See our latest analysis for Mun Siong Engineering
What Does Mun Siong Engineering's Recent Performance Look Like?
For example, consider that Mun Siong Engineering's financial performance has been poor lately as its revenue has been in decline. One possibility is that the P/S is moderate because investors think the company might still do enough to be in line with the broader industry in the near future. If not, then existing shareholders may be a little nervous about the viability of the share price.

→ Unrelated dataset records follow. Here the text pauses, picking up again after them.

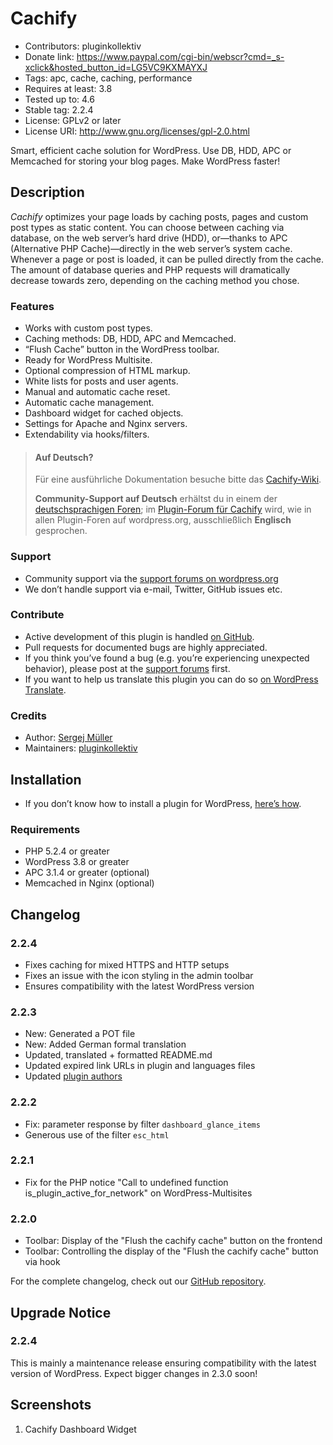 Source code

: # Cachify #
* Contributors:      pluginkollektiv
* Donate link:       https://www.paypal.com/cgi-bin/webscr?cmd=_s-xclick&hosted_button_id=LG5VC9KXMAYXJ
* Tags:              apc, cache, caching, performance
* Requires at least: 3.8
* Tested up to:      4.6
* Stable tag:        2.2.4
* License:           GPLv2 or later
* License URI:       http://www.gnu.org/licenses/gpl-2.0.html

Smart, efficient cache solution for WordPress. Use DB, HDD, APC or Memcached for storing your blog pages. Make WordPress faster!

## Description ##
*Cachify* optimizes your page loads by caching posts, pages and custom post types as static content. You can choose between caching via database, on the web server’s hard drive (HDD), or—thanks to APC (Alternative PHP Cache)—directly in the web server’s system cache. Whenever a page or post is loaded, it can be pulled directly from the cache. The amount of database queries and PHP requests will dramatically decrease towards zero, depending on the caching method you chose.

### Features ###
* Works with custom post types.
* Caching methods: DB, HDD, APC and Memcached.
* “Flush Cache” button in the WordPress toolbar.
* Ready for WordPress Multisite.
* Optional compression of HTML markup.
* White lists for posts and user agents.
* Manual and automatic cache reset.
* Automatic cache management.
* Dashboard widget for cached objects.
* Settings for Apache and Nginx servers.
* Extendability via hooks/filters.

> #### Auf Deutsch? ####
> Für eine ausführliche Dokumentation besuche bitte das [Cachify-Wiki](https://github.com/pluginkollektiv/cachify/wiki).
>
> **Community-Support auf Deutsch** erhältst du in einem der [deutschsprachigen Foren](https://de.forums.wordpress.org/forum/plugins); im [Plugin-Forum für Cachify](https://wordpress.org/support/plugin/cachify) wird, wie in allen Plugin-Foren auf wordpress.org, ausschließlich **Englisch** gesprochen.

### Support ###
* Community support via the [support forums on wordpress.org](https://wordpress.org/support/plugin/cachify)
* We don’t handle support via e-mail, Twitter, GitHub issues etc.

### Contribute ###
* Active development of this plugin is handled [on GitHub](https://github.com/pluginkollektiv/cachify).
* Pull requests for documented bugs are highly appreciated.
* If you think you’ve found a bug (e.g. you’re experiencing unexpected behavior), please post at the [support forums](https://wordpress.org/support/plugin/cachify) first.
* If you want to help us translate this plugin you can do so [on WordPress Translate](https://translate.wordpress.org/projects/wp-plugins/cachify).

### Credits ###
* Author: [Sergej Müller](https://sergejmueller.github.io/)
* Maintainers: [pluginkollektiv](http://pluginkollektiv.org)

## Installation ##
* If you don’t know how to install a plugin for WordPress, [here’s how](http://codex.wordpress.org/Managing_Plugins#Installing_Plugins).

### Requirements ###
* PHP 5.2.4 or greater
* WordPress 3.8 or greater
* APC 3.1.4 or greater (optional)
* Memcached in Nginx (optional)


## Changelog ##

### 2.2.4 ###
* Fixes caching for mixed HTTPS and HTTP setups
* Fixes an issue with the icon styling in the admin toolbar
* Ensures compatibility with the latest WordPress version

### 2.2.3 ###
* New: Generated a POT file
* New: Added German formal translation
* Updated, translated + formatted README.md
* Updated expired link URLs in plugin and languages files
* Updated [plugin authors](https://gist.github.com/glueckpress/f058c0ab973d45a72720)

### 2.2.2 ###
* Fix: parameter response by filter `dashboard_glance_items`
* Generous use of the filter `esc_html`

### 2.2.1 ###
* Fix for the PHP notice "Call to undefined function is_plugin_active_for_network" on WordPress-Multisites

### 2.2.0 ###
* Toolbar: Display of the "Flush the cachify cache" button on the frontend
* Toolbar: Controlling the display of the "Flush the cachify cache" button via hook

For the complete changelog, check out our [GitHub repository](https://github.com/pluginkollektiv/cachify).

## Upgrade Notice ##

### 2.2.4 ###
This is mainly a maintenance release ensuring compatibility with the latest version of WordPress. Expect bigger changes in 2.3.0 soon!

## Screenshots ##
1. Cachify Dashboard Widget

Want the full picture on earnings, revenue and cash flow for the company? Then our free report on Mun Siong Engineering will help you shine a light on its historical performance.What Are Revenue Growth Metrics Telling Us About The P/S?
The only time you'd be comfortable seeing a P/S like Mun Siong Engineering's is when the company's growth is tracking the industry closely.
Retrospectively, the last year delivered a frustrating 11% decrease to the company's top line. At least revenue has managed not to go completely backwards from three years ago in aggregate, thanks to the earlier period of growth. So it appears to us that the company has had a mixed result in terms of growing revenue over that time.
In contrast to the company, the rest of the industry is expected to grow by 17% over the next year, which really puts the company's recent medium-term revenue decline into perspective.
In light of this, it's somewhat alarming that Mun Siong Engineering's P/S sits in line with the majority of other companies. It seems most investors are ignoring the recent poor growth rate and are hoping for a turnaround in the company's business prospects. Only the boldest would assume these prices are sustainable as a continuation of recent revenue trends is likely to weigh on the share price eventually.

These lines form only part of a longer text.